Your goal » Write out each line exactly, starting with the one containing "B.E., Railway engineering,Central" and stopping after the last line of the listing below.

The data »
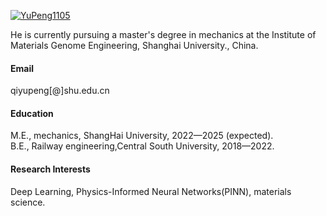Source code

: [![YuPeng1105](https://img.shields.io/badge/YuPengQi99-github-blue?logo=github)](https://github.com/senli1073)

He is currently pursuing a master's degree in mechanics at the Institute of Materials Genome Engineering, Shanghai University., China.

#### Email
qiyupeng[@]shu.edu.cn

#### Education
M.E., mechanics, ShangHai University, 2022—2025 (expected).\
B.E., Railway engineering,Central South University, 2018—2022.

#### Research Interests
Deep Learning, Physics-Informed Neural Networks(PINN), materials science.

Exercise output »
B.E., Railway engineering,Central South University, 2018—2022.

#### Research Interests
Deep Learning, Physics-Informed Neural Networks(PINN), materials science.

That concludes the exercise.